年賀状の投函に行ったポストで

郵便ポスト

 昨年の、年の瀬も押しつまった12月30日のことである。
 すぐ音をあげたがる腰の骨をなだめすかしながら、何とか年賀状を書き上げた。冒頭の画像にあるような文字を書き添えてね。
 それから、空気のとおり道は確保しながらほとんど首がまわらないくらいマフラーを首に巻きつけて、投函に出かけた。
 お天気は良いが、顔に当たる空気は冷たい。通りに行き交う人びとはみんな厚着をしてダルマ然。下から出た足だけはセカセカ動いている。口から出る息がほのかに白い。

 わが家から5分ほど歩いたところに、道端に郵便ポストがある。一本足の上に、忘年会の酒で赤くなったような四角いデカい顔をのせたヤツだ。

 ポストの前には列ができていた。老人ばかり4,5人ほどいただろうか。
 どうせ時間はあるんだから早めにやっておけばいいのに、みんなわし同様、ぎりぎりまで先延ばししてから書いたにちがいない。以前に比べればだいぶ数は少ないのだろうが、それでもかなりの枚数の賀状を手にしている。

 わしの順番にくるまでけっこう時間がかかった。
 はがきを投入口へ放りこむだけなのに、なにをモタモタしてるんだ、年寄りはこれだから困る・・・などと自分のことはタナにあげて腹の中でブーたれていたけれど、自分の番になって分かった。昨年までにはなかった新しいものがポストに取り付けられていたのだ。

 投入口の下に、A5版のノートくらいの大きさのビニール袋がぶら下げてあった。「年賀はがき用輪ゴム在中」と赤文字で大きく書いてある。その下には、小さめの黒文字で「年賀状は輪ゴムでまとめて投函してください。輪ゴムは袋の中のものをご利用下さい」とあって、ビニール袋のなかには輪ゴムが入れてある。

 全国的に実施された最先端技術なのか、当地だけのローカルなものなのかは知らないが、そうした方が向こうサンには作業の際なにか都合のいいことがあるのだろう。

 それくらい協力してやってもいいよと、ビニール袋のなかの輪ゴムを取り出そうとしたのだが、どこに開け口があるのか分からない。それらしいところを開けようとするのだが、開かない。顔を近づけて改めて開け口を探すが、見つからないい。

 わしの前に並んでいた連中も、モタモタしていたのは老化のせいばかりではなくこれが原因だなと気づいたが、だからといって自分のモタモタが解消するわけではない。後ろには早くもまた何人か並んでいる。

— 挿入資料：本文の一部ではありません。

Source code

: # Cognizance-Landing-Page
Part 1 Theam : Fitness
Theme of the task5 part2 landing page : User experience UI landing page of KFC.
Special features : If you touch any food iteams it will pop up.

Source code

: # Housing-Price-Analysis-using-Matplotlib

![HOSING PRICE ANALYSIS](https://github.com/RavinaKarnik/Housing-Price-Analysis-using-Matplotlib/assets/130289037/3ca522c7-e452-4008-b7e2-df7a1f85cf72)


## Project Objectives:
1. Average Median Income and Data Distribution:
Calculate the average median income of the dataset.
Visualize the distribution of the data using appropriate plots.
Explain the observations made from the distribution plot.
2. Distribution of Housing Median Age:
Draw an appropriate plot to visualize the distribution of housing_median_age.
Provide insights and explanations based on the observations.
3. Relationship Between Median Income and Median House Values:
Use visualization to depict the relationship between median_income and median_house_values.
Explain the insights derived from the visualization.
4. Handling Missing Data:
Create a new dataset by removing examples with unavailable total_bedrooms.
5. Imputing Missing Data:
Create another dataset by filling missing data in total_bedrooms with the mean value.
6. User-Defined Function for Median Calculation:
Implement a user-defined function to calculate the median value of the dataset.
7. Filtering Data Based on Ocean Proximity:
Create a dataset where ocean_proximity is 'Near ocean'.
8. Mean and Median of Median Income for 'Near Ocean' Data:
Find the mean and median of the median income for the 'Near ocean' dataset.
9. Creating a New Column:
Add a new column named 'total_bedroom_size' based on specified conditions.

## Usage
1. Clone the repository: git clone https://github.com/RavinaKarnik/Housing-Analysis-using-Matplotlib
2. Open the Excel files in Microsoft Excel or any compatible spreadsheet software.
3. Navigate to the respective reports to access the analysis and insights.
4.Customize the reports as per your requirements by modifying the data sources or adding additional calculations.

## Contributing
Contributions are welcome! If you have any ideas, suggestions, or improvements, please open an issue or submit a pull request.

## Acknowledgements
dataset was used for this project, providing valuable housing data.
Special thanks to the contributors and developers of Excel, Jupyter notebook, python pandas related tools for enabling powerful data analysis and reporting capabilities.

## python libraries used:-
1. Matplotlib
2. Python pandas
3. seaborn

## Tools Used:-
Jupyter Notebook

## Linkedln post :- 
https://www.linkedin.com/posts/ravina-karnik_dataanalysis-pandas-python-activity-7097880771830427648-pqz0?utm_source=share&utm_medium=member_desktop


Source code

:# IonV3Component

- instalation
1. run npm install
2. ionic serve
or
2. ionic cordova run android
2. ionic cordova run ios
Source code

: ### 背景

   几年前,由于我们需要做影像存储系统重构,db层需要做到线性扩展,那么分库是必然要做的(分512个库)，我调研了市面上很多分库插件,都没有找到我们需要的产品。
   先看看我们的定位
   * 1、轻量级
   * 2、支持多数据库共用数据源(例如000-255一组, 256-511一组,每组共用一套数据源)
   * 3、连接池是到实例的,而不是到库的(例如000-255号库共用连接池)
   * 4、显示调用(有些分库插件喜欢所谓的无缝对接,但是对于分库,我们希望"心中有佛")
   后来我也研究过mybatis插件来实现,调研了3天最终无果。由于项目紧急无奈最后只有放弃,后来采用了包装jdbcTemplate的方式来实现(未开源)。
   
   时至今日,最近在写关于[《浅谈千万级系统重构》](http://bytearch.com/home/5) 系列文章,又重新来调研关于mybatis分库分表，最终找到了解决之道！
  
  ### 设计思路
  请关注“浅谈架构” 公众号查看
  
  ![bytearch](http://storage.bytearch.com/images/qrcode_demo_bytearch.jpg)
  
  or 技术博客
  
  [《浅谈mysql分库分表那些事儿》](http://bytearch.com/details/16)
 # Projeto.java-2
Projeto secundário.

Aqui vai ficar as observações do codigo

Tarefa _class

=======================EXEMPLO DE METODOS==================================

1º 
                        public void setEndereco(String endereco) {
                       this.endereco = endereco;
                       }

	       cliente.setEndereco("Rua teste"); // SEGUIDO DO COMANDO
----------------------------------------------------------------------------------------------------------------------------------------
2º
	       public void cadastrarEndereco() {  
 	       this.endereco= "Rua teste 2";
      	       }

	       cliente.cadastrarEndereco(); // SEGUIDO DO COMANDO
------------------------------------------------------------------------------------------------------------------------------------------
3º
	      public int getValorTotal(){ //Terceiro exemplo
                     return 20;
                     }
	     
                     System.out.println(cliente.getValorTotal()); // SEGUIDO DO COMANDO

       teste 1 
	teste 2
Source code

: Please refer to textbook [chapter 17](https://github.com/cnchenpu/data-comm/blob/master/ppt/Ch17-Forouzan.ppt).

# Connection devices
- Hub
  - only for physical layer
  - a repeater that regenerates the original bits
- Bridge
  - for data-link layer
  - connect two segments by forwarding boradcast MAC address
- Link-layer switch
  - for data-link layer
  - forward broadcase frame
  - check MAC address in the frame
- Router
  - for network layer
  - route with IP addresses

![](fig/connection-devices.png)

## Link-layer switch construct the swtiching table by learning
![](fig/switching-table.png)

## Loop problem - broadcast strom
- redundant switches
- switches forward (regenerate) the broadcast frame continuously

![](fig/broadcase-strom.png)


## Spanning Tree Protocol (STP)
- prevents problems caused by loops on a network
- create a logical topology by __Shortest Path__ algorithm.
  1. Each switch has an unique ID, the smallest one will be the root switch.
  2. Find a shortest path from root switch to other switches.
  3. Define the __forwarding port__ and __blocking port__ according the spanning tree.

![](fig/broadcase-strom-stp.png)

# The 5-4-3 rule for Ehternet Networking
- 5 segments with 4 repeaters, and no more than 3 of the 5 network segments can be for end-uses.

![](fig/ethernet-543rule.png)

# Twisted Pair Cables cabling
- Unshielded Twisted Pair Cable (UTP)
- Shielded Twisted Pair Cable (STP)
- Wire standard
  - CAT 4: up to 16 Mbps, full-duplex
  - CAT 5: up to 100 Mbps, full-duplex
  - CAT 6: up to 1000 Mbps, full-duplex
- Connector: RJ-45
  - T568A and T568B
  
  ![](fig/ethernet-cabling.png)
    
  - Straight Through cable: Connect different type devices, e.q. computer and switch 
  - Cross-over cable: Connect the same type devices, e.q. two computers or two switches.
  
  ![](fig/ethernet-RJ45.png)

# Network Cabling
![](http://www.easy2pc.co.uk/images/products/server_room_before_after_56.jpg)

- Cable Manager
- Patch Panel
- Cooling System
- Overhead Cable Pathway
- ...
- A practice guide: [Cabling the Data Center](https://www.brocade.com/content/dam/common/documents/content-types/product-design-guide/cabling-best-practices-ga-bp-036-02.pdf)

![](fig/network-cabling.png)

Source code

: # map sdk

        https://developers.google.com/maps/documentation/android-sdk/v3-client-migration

 だんだんイライラしてきた。もう日本郵便株式会社に協力するのはやめだ、バラのまま放りこもうと思ったとき、後ろから肩を叩かれた。
 ふり返るとほぼわしと同年配の爺さんが、「はがきを入れるのはそこではなくて、その上にある投入口ですよ」と哀れむような目をして言った。

 わしはムカッとしたね。この爺さんは、わしがビニール袋の中へ賀状をねじ込もうとしていると思ったらしい。
 アホ。わしだってそこまではボケてないワイ。
 ・・・と言ってやりたかったが、そこはまあお互いいい年をしているので抑えて、事情を説明した。すると相手の爺さんは意味がわからなかったらしくて、ポカンとしている。

 するともう一つ後ろに並んでいた若い(といっても60歳前後の)男が近づいてきて、やはり不機嫌そうな声を出した。
「その袋の口をあけるには、ちょっとコツがいるんですよ」
 そう言ってわしを押しのけるようにして前に出ると、輪ゴムの入ったビニール袋をちょこちょこといじったら、ちゃんと口が開いた。中から1本取り出してわしに渡すと、やはりぶすっとしたまま後ろへ下がった。

 わしは丁重に礼を言ったが、目で横柄にうなづいただけでニコリともしなかった。おそらく彼は前にも投函に来ていて、袋の開け方に “習熟” していたらしい。だからよけい、さっきのわしのモタぶりにイライラしたのだろう。これだから老人は困る、ったく年は取りたくねえよな・・・なんてね。

 そんな気配が全身からプンプン臭っていたから、わしは面白くなかった。さっき、まったく同じことを自分も腹のなかで思っていたくせに。

 帰りながらわしはそのムシャクシャを他へ責任転嫁した。
 日本郵便は今は民間企業だが、10年ほど前までは国の事業だった。そのお役人根性がいまだに抜けてない。自分の都合だけを考えて、相手の身になってモノを考えるということをしない。さっきの輪ゴム入れのビニール袋も、その一例だ。・・・なんて。

 ま、目くそ鼻くそを笑うのたぐいだわナ。
 ったく、わしもいつまで経っても成熟しないワ。